In this lab, we'll write our own Context-Free Grammar (CFG) to provide a parser with rules for how sentences can be parsed. We'll also explore how we can easily obtain Part-Of-Speech (POS) Tags using NLTK!
You will be able to:
- Generate POS tags from common datasets such as the Penn Tree Bank using NLTK
- Understand and explain Part of Speech (POS) tagging, and why it is important in NLP
- Manually create rules for a small recursive Context-Free Grammar
- Demonstrate an understanding of Context-Free Grammars, and explain their importance in certain NLP tasks
The first thing we'll do in this lab is create our own CFG and use it to parse a sentence. The goal of this is to help us better understand the recursive nature of Context-Free Grammars. By definition, these grammars have to be recursive, because valid sentences can contain other smaller, valid sentences. Consider the following example, pulled from the NLTK book's chapter on Analyzing Sentence Structure. We've highlighted the top-level Verb Phrase in each sentence.

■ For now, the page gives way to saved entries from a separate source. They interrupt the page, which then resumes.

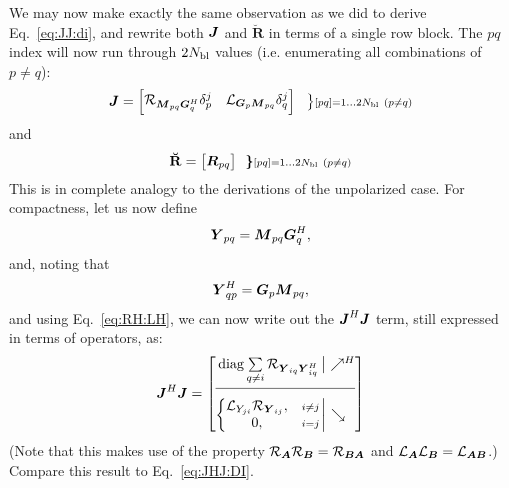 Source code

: \documentclass[useAMS,usenatbib]{mn2e}
\makeatletter
\newcommand{\mat}[1]{{\bmath{#1}}}
\newcommand{\JJ}{\mat{J}} %
\newcommand{\MM}{\mat{M}}
\newcommand{\GG}{\mat{G}}
\newcommand{\JHJ}{\JJ^H\JJ} %
\newcommand{\Matrix}[2]{\left [ \begin{array}{@{}#1@{}}#2\end{array} \right ]}
\newcommand{\AUGx}[1]{\mathbf{\breve{#1}}}
\newcommand{\RRr}{\AUGx{R}}
\newcommand{\Rop}[1]{\mathcal{R}_{{#1}}}
\newcommand{\Lop}[1]{\mathcal{L}_{{#1}}}
\numberwithin{equation}{section}
\makeatother
\begin{document}
We may now make exactly the same observation as we did to derive Eq.~\ref{eq:JJ:di}, and rewrite both $\JJ$ and $\RRr$ in terms of 
a single row block. The $pq$ index will now run through $2N_\mathrm{bl}$ values (i.e. enumerating all combinations of $p\ne q$):
\begin{equation}
\label{eq:JJ:pol}
\JJ = \Matrix{cc}{ 
\Rop{ \MM_{pq}\GG^H_q }\delta^j_p & 
\Lop{ \GG_p \MM_{pq}  }\delta^j_q \\
}~~ 
\bm{\big\}} \scriptstyle [pq]=1\dots 2\Nbl~(p\ne q)\\ 
\end{equation}
and 
\begin{equation}
\RRr = \Matrix{c}{ \mat{R}_{pq}}~~ 
\bm{\}} \scriptstyle [pq]=1\dots 2\Nbl~(p\ne q)\\ 
\end{equation}
This is in complete analogy to the derivations of the unpolarized case. For compactness, let us now define
\newcommand{\YY}{\mat{Y}}
\newcommand{\ZZ}{\mat{Z}}
\begin{equation}
\YY_{pq} = \MM_{pq} \GG^H_q,
\end{equation}
and, noting that 
\begin{equation}
\YY_{qp}^H = \GG_p \MM_{pq},
\end{equation}
and using Eq.~\ref{eq:RH:LH}, we can now write out the $\JHJ$ term, still expressed in terms of 
operators, as:
\begin{equation}
\label{eq:JHJ:pol}
\JHJ = \JHJblocks{
  \mathrm{diag}\sum\limits_{q\ne i} \Rop{\YY_{iq} \YY^H_{iq}} 
}{
  \left \{ 
  \begin{array}{@{}cc@{}}
   \Lop{ Y_{ji}  } \Rop{\YY_{ij}},&{\scriptstyle i\ne j} \\
   0, &{\scriptstyle i=j}
  \end{array} \right . 
}
\end{equation}
(Note that this makes use of the property $\Rop{\mat{A}}\Rop{\mat{B}}=\Rop{\mat{BA}}$ and 
$\Lop{\mat{A}}\Lop{\mat{B}}=\Lop{\mat{AB}}$.) Compare this result to Eq.~\ref{eq:JHJ:DI}.
\end{document}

a. Usain Bolt broke the 100m record
b. The Jamaica Observer reported that Usain Bolt broke the 100m record
c. Andre said The Jamaica Observer reported that Usain Bolt broke the 100m record
d. I think Andre said the Jamaica Observer reported that Usain Bolt broke the 100m record
What do we notice?
In the examples above, each sentence is easily recognizable as being grammatically valid. And yet, we can see that sentence 'd' contains 3 other possible valid sentences. This is because of the recursive structure of grammar. Recall that a sentence (S) is made up of a Noun Phrase (NP) and a Verb Phrase (VP). This gets interesting when we realize that both NPs and VPs are allowed to be made up of other NPs and VPs! In each of the sentences above, we can see that the smaller sentences are just constituent pieces of the top-level Verb Phrase. For example, in sentence b, the top-level Noun Phrase is "The Jamaica Observer". The top-level Verb Phrase is 'reported that Usain Bolt broke the 100m record'. However, this Verb Phrase can be broken down into a verb 'reported', and a Noun Phrase 'that Usain Bolt broke the 100m record.' This noun phrase can itself be broken down into the smaller, valid parse tree from the first sentence, with 'Usain Bolt' as a Noun Phrase, and 'broke the 100m record' as a Verb Phrase. All this recursion can be a bit confusing! Luckily, computers are really, really good at it.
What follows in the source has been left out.